Now it may be my salvation. I have been sick for a long time. It is a mental weakness that I have been aware of all my life and with which I have endured an increasingly bitter struggle with since early childhood. I have been in and out of therapy since I was 13 for the various manifestations of this illness such as anxiety and learning disorders, cutting, depression and contemplated suicide.

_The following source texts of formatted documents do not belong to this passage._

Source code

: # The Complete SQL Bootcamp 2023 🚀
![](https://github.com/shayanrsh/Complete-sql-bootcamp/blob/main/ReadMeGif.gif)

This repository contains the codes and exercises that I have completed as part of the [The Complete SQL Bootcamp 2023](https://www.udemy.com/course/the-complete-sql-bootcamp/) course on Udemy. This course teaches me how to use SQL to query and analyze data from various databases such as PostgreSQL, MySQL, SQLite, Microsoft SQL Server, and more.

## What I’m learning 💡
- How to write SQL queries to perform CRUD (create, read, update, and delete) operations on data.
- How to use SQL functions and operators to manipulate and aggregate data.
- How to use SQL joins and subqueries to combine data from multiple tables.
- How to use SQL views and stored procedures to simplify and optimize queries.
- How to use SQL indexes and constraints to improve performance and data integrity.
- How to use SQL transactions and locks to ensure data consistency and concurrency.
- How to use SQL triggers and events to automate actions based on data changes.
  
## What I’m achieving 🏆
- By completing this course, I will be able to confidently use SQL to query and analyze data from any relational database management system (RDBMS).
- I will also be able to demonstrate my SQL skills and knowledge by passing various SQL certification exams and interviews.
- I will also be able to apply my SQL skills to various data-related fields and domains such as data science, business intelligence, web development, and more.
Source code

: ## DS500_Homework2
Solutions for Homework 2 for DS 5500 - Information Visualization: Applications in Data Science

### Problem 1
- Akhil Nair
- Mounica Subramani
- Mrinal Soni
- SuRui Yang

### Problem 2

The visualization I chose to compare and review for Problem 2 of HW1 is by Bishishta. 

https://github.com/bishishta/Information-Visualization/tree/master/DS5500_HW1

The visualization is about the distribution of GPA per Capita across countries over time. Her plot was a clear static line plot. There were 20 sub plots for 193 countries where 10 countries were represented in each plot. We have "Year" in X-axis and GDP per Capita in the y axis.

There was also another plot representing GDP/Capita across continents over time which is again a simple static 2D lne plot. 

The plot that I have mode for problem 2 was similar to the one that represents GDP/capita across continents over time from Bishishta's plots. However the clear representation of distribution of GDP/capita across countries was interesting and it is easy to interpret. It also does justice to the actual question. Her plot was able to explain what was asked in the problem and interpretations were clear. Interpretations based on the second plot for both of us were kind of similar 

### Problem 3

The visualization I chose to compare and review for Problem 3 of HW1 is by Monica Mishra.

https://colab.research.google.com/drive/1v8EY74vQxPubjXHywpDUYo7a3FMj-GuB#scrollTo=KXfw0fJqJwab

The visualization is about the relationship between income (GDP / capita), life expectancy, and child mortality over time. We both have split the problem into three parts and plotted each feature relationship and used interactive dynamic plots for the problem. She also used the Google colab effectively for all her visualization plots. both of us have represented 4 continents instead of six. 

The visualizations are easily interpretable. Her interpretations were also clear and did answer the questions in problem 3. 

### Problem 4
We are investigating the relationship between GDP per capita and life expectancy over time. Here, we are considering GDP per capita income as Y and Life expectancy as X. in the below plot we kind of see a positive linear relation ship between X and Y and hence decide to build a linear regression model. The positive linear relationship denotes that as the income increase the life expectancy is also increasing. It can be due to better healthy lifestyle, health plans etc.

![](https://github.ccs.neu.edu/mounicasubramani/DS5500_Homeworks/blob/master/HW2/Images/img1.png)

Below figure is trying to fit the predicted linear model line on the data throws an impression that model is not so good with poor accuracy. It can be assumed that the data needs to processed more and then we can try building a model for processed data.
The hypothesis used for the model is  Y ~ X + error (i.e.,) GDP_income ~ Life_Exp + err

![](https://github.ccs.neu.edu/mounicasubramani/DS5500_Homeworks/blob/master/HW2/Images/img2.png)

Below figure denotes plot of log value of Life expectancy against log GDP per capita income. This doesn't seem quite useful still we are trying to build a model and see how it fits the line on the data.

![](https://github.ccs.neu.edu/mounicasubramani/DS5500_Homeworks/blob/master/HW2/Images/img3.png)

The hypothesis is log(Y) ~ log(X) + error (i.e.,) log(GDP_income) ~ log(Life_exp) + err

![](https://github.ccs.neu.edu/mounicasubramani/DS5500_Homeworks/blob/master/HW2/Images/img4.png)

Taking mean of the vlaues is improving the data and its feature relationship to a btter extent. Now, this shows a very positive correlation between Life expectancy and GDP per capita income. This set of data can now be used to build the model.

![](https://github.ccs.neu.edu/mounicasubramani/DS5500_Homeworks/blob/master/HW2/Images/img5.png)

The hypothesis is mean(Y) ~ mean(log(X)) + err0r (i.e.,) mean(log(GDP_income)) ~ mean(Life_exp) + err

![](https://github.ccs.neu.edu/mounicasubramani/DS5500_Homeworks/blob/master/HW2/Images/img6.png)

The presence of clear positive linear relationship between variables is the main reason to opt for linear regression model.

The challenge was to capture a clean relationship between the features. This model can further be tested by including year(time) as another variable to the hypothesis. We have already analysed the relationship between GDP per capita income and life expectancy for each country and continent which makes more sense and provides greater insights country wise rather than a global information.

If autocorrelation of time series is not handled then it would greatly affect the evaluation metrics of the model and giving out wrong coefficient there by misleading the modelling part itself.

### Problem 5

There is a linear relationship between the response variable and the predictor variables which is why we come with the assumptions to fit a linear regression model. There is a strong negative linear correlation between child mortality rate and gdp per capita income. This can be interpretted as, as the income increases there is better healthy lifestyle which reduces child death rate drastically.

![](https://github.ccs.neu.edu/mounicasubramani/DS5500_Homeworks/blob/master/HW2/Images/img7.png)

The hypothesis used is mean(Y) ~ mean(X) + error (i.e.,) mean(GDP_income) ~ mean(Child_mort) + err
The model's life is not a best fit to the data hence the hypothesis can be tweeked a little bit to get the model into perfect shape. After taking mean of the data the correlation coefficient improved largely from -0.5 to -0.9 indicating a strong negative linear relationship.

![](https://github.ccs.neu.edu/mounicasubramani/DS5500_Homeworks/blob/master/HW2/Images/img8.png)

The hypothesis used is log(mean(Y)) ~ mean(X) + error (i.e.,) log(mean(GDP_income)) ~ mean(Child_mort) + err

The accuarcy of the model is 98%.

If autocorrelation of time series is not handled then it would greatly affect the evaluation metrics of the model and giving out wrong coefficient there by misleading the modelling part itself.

A little over two years ago, I moved out of my parent's house confident that independence alone would give me enough space to grow and new opportunities to cure all of my problems. I was young, and wrong. Removed from all of my former meager supports, I now find myself all but consumed by my uncontrollable highs and lows. The friends I once had to talk to are now distant and unconcerned. The new friends I thought I'd make share very little in common with me, and to be honest, I feel that there isn't enough of me left in this body to make any labored attempts at forging new friendships worthwhile.

Look, you're getting bored already. So am I. I hate that the only substance left inside of me is my own decay.

Which is where Lube Penguin comes in. Silly name, but I'm not changing it. I think that if I talk about this enough-- if I bleed it out of me bit by bit-- I may start to get better. There are already small things that I have found which temporarily alleviate the symptoms of my illness.

I am not sure if this will be enough. If I wasn't so poor, I would have myself admitted to the full time care of professionals. The treatment that therapy offers is, if effective, emotionally taxing and physically exhausting. I have to balance my illness, the fight against it, and a full time job on my already fragile mental plate, and quite frankly, it is unbearable.

But I'm not giving up.
While I have always been sick, this turn for the worse has been extremely recent. Sometime in the last year the light has gone out from me. Sickness and all, I used to be a vibrant and functional person. That light was with me the last time I posted on this blog. I won't give up until I find it again.

I just want to be better. I want to experience the fullness and intricate beauties of life with a peaceful soul and open, uncluttered mind. I want to be someone who has ideas and dreams, ambitions and impulses. I used to be an incredibly imaginative girl, a good friend, an attentive lover, an artist, a writer. Now I am just sick.

The fact that no one reads this gives me the freedom to say whatever comes to mind, but the possibility that someone could is what instills a tiny seed of hope in my soul.

Sunday, April 12, 2009

Friday, April 10, 2009

Friday, March 13, 2009

"Shop Smart. S-Mart."

You're back! ^^

As all my friends know, art is my love, but fast food is my true calling. "Would you like fries with that?" is a question I recite in my sleep. Pre-programmed into my brain, it rolls off the tongue even when the asking is unnecessary, before it can be stopped.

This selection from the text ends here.